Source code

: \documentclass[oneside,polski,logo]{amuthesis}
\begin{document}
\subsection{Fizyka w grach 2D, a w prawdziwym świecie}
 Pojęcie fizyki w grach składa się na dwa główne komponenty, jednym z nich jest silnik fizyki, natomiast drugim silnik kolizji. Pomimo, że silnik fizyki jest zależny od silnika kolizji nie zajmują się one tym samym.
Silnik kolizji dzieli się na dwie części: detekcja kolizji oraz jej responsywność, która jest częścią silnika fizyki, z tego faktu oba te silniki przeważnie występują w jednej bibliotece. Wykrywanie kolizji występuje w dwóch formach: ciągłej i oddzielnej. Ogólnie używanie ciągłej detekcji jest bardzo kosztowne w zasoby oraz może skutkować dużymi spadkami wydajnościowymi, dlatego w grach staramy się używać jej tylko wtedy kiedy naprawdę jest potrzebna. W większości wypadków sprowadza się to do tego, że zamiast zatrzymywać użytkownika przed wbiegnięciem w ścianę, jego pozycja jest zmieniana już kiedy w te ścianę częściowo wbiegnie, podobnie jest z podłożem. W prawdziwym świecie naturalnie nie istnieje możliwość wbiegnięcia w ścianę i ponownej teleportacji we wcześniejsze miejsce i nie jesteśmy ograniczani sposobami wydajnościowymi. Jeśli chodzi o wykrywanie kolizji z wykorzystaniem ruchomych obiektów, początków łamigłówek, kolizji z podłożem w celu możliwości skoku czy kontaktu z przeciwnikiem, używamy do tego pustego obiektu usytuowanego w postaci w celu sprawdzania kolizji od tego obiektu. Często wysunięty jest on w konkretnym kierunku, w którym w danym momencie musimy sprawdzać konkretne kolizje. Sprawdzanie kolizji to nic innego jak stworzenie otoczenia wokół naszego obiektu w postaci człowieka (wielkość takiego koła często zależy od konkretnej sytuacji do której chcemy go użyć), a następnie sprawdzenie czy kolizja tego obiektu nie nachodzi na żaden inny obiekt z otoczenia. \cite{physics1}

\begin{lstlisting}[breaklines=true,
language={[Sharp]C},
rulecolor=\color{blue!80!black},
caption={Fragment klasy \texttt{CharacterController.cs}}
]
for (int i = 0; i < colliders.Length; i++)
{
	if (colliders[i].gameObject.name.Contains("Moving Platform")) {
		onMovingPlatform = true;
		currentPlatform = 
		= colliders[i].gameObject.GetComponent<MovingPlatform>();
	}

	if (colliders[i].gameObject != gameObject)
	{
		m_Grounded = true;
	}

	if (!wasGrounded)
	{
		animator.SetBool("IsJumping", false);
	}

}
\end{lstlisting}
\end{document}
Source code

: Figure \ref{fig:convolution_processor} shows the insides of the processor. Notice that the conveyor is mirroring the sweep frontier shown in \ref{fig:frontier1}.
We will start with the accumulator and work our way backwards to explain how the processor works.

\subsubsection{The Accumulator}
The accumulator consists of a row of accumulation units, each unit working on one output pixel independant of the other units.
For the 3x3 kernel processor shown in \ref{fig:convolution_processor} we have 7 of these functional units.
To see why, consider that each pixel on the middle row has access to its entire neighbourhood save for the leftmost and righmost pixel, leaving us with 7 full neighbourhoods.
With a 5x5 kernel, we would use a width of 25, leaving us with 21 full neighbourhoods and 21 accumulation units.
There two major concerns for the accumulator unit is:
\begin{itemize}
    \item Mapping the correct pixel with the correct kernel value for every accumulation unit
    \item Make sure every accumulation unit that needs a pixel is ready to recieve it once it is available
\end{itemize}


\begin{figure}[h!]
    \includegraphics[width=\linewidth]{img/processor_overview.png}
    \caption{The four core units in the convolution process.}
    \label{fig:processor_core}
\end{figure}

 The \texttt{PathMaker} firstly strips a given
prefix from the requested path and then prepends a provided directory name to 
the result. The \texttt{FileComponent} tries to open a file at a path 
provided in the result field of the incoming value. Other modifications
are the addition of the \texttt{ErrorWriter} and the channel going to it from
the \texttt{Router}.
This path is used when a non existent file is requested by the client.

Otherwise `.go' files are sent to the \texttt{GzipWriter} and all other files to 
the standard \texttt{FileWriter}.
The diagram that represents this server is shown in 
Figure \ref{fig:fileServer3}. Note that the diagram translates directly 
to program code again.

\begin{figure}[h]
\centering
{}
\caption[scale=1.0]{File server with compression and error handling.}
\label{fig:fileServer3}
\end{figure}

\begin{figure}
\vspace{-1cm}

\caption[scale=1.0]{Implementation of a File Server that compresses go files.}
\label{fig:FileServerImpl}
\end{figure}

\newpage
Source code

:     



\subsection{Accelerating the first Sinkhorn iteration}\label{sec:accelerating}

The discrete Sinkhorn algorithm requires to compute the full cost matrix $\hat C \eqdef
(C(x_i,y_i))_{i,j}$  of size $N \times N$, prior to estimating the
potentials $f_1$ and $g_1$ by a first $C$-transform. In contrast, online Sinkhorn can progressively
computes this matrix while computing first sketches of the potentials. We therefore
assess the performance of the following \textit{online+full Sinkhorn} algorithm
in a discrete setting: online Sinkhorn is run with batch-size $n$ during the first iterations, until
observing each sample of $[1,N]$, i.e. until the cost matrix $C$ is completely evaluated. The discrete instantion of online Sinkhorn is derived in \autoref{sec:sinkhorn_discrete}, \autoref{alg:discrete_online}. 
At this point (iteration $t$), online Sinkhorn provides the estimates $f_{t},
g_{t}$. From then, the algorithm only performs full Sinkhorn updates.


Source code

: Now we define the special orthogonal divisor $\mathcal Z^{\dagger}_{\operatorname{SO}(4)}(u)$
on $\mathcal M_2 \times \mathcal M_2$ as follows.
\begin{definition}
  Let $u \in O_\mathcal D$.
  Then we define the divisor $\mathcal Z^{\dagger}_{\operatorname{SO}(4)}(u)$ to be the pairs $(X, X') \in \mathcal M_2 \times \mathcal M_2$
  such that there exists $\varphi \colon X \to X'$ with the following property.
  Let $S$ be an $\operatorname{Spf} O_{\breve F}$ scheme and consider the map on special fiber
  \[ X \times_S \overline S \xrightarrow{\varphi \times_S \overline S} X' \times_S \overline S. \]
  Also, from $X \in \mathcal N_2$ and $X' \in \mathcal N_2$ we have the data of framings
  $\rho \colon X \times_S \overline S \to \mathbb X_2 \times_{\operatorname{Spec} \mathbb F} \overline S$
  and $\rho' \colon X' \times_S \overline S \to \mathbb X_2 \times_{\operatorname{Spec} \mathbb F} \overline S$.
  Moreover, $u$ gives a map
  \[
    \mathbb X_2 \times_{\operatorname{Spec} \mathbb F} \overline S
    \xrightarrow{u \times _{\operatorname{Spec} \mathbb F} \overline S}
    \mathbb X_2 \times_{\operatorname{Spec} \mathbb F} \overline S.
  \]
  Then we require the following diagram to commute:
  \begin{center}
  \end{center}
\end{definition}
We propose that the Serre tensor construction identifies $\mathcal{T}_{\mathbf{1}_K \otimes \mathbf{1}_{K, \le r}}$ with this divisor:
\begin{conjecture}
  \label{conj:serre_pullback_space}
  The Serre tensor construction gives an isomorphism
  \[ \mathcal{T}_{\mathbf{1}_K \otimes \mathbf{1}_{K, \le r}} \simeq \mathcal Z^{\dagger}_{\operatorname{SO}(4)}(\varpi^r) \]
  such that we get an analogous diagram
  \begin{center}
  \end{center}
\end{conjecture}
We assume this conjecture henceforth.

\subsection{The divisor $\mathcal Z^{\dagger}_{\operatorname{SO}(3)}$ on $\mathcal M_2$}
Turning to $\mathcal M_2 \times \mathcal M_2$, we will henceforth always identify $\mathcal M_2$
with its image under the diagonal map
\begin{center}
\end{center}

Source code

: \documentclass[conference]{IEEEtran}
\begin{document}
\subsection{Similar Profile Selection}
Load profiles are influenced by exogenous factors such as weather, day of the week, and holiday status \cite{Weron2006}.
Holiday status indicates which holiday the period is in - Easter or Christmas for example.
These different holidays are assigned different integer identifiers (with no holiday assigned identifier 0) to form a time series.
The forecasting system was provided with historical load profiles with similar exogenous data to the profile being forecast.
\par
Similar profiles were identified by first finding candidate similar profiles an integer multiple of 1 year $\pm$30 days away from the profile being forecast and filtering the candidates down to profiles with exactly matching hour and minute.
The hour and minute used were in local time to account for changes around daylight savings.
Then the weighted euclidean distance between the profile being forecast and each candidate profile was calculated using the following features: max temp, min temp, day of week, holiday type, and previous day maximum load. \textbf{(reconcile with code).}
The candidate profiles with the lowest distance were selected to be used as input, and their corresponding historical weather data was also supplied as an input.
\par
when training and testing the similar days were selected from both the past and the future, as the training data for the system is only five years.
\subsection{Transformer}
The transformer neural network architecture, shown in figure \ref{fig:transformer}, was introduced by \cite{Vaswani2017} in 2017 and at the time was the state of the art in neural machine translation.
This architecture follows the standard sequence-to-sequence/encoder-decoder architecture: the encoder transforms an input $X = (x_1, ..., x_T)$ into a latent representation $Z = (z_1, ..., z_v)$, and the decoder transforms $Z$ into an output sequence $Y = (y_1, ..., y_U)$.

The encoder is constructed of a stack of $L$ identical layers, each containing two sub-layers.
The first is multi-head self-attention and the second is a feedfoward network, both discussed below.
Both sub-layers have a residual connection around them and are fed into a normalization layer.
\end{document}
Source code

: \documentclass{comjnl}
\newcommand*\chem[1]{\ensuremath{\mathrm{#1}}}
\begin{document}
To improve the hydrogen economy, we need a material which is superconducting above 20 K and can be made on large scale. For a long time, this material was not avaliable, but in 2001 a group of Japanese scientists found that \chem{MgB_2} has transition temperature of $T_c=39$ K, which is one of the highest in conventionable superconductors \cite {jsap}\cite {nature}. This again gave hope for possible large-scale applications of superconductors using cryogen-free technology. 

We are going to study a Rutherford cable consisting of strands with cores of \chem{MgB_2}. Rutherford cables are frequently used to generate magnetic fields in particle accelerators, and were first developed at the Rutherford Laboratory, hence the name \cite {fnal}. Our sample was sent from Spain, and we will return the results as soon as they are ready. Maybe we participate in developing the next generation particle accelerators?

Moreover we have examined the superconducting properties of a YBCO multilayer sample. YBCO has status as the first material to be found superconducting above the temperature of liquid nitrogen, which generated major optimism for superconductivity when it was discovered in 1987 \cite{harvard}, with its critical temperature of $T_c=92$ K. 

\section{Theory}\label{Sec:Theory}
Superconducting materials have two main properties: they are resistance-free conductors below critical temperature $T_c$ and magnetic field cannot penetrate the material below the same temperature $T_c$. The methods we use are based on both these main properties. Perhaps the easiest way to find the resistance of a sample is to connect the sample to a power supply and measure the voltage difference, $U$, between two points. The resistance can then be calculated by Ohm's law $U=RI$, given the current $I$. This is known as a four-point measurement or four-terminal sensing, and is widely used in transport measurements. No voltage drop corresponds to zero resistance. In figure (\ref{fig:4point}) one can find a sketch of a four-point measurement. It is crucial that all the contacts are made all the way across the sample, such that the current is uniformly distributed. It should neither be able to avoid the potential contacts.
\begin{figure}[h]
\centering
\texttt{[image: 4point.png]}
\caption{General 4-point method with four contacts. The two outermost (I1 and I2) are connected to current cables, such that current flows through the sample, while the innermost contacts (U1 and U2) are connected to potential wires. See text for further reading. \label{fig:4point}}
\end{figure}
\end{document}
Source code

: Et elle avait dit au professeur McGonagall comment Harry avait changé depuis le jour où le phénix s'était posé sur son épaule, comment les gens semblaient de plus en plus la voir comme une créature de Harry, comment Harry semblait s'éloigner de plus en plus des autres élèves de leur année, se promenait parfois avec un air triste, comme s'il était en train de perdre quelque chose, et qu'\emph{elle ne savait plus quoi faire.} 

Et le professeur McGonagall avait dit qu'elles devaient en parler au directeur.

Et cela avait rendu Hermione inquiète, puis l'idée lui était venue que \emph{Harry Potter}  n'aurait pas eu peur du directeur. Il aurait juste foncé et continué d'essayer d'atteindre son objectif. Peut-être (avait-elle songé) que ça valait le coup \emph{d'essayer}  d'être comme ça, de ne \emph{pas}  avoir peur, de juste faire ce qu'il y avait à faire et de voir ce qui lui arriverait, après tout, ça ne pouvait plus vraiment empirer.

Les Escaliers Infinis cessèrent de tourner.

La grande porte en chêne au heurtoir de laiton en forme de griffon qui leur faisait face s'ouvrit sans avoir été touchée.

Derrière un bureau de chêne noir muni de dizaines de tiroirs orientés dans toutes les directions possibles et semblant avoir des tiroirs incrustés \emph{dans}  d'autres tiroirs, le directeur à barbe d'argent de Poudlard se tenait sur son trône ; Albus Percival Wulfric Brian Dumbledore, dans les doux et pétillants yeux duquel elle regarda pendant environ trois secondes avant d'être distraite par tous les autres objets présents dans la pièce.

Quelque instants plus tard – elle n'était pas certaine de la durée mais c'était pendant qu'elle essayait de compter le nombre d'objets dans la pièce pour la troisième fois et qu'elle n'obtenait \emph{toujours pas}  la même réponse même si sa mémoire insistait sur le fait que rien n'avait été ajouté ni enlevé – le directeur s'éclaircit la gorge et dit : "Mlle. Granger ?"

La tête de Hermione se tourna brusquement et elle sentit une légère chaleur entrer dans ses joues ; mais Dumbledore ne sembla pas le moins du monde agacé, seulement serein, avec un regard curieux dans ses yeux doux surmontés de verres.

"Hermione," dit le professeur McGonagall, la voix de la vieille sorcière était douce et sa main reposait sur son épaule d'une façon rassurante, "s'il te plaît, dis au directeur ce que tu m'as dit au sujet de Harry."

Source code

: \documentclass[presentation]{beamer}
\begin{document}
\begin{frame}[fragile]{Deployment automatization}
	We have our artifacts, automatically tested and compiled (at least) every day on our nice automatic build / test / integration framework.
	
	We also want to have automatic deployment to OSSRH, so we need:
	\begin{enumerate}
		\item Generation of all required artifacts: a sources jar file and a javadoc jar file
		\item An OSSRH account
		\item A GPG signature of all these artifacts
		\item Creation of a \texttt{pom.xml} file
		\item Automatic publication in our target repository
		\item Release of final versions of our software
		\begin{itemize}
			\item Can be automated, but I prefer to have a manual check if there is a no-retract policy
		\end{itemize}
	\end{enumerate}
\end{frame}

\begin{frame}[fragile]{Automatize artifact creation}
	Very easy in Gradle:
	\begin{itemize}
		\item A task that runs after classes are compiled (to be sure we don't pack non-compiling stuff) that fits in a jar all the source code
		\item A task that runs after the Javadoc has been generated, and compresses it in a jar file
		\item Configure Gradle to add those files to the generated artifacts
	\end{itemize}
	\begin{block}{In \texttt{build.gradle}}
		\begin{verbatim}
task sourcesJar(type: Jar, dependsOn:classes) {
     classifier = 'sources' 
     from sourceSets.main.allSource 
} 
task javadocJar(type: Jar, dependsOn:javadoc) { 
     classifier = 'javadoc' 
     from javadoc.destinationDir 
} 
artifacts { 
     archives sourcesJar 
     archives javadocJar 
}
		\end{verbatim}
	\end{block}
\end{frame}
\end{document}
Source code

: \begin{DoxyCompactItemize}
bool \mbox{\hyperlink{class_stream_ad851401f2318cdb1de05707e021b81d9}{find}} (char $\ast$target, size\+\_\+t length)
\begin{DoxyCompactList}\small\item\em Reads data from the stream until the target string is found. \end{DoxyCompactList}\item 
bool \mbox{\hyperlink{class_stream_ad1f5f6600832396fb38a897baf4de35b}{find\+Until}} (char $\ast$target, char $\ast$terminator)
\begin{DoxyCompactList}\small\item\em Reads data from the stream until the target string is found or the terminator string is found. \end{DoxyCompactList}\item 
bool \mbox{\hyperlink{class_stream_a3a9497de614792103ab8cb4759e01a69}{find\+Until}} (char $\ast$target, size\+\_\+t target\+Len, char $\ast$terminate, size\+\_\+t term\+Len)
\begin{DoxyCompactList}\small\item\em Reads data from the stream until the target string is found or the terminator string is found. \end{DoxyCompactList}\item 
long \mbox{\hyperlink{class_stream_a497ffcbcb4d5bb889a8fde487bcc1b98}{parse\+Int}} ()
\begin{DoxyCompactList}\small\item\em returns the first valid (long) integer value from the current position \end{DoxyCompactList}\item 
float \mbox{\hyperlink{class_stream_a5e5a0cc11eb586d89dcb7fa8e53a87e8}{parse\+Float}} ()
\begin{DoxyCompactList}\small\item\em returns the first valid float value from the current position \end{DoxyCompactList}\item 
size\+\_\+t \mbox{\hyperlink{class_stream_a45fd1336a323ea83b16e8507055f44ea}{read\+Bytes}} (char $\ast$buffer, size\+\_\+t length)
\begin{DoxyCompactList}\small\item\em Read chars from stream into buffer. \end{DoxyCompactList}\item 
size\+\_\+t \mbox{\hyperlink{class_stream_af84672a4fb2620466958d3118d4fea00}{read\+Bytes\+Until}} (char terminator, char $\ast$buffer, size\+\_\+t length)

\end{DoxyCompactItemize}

■ ■ ■ ■

Could you copy every line from the records that mentions the word "leaving"?

To see why, consider that each pixel on the middle row has access to its entire neighbourhood save for the leftmost and righmost pixel, leaving us with 7 full neighbourhoods.
With a 5x5 kernel, we would use a width of 25, leaving us with 21 full neighbourhoods and 21 accumulation units.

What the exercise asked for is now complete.